What the exercise asks -> Count the lines in the listing below that contain the word "algorithms" and report that number alone.
[[ Records provided, beginning ]]
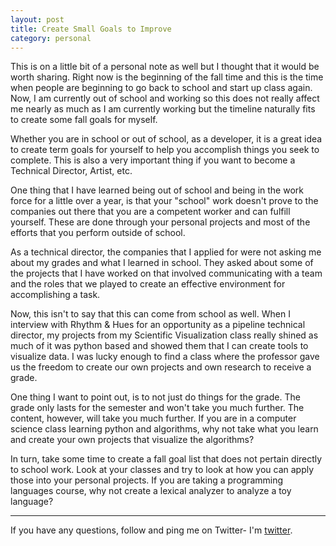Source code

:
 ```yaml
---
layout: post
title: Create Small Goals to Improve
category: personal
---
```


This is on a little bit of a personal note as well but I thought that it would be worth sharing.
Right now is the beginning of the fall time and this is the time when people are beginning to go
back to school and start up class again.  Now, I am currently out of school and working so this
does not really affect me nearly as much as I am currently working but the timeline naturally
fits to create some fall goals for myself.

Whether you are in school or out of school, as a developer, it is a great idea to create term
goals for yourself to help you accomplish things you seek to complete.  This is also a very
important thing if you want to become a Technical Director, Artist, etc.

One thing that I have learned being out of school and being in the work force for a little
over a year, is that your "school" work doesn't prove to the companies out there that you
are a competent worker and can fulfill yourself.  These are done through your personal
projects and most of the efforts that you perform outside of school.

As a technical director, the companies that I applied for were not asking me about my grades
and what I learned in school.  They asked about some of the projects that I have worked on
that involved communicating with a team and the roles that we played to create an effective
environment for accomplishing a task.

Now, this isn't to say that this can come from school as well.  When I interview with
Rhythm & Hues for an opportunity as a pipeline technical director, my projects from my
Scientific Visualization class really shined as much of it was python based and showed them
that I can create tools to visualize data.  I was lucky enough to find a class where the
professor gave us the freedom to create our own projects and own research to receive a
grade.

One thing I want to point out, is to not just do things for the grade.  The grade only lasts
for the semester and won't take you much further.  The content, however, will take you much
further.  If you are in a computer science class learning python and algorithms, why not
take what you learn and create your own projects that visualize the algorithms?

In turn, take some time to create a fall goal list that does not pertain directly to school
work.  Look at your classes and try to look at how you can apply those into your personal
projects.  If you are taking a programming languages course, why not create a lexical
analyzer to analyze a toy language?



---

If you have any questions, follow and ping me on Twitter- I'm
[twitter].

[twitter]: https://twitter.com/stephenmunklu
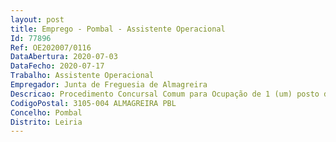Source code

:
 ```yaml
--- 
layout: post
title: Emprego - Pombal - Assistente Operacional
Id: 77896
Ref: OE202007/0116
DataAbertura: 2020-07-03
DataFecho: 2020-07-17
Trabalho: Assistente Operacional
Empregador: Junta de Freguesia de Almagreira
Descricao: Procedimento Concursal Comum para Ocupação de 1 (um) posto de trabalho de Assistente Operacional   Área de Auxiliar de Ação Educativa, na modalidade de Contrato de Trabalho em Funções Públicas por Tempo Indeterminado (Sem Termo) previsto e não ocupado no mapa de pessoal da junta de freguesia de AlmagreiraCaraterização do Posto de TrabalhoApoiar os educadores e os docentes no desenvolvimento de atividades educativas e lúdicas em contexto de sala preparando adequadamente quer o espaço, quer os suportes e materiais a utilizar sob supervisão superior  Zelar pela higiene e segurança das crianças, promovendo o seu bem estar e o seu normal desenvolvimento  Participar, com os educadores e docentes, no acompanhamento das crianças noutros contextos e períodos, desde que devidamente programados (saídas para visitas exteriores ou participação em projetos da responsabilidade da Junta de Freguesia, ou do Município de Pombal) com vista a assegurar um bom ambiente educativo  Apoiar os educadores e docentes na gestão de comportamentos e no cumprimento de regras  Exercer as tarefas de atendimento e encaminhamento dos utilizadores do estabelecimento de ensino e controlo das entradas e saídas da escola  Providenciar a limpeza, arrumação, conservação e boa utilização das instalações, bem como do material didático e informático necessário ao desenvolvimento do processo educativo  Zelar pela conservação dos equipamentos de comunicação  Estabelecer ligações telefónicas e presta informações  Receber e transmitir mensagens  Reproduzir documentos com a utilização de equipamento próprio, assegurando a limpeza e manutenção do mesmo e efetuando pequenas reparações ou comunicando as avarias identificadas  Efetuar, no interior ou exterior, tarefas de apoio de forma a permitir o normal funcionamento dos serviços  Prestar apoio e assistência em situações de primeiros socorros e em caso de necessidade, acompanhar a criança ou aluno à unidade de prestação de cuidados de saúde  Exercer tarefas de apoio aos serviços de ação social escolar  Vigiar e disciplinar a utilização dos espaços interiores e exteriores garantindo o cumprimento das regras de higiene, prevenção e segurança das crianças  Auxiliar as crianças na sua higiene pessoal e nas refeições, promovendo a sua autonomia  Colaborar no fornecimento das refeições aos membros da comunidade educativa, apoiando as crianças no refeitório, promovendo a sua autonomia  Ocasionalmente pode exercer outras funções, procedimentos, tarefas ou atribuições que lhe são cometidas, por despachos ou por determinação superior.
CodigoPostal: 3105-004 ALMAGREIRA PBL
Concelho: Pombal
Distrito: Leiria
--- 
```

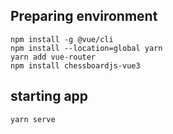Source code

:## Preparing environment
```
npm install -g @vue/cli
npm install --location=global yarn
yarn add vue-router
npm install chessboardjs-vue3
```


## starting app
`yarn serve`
[[ Records provided, end ]]
Response area -> 2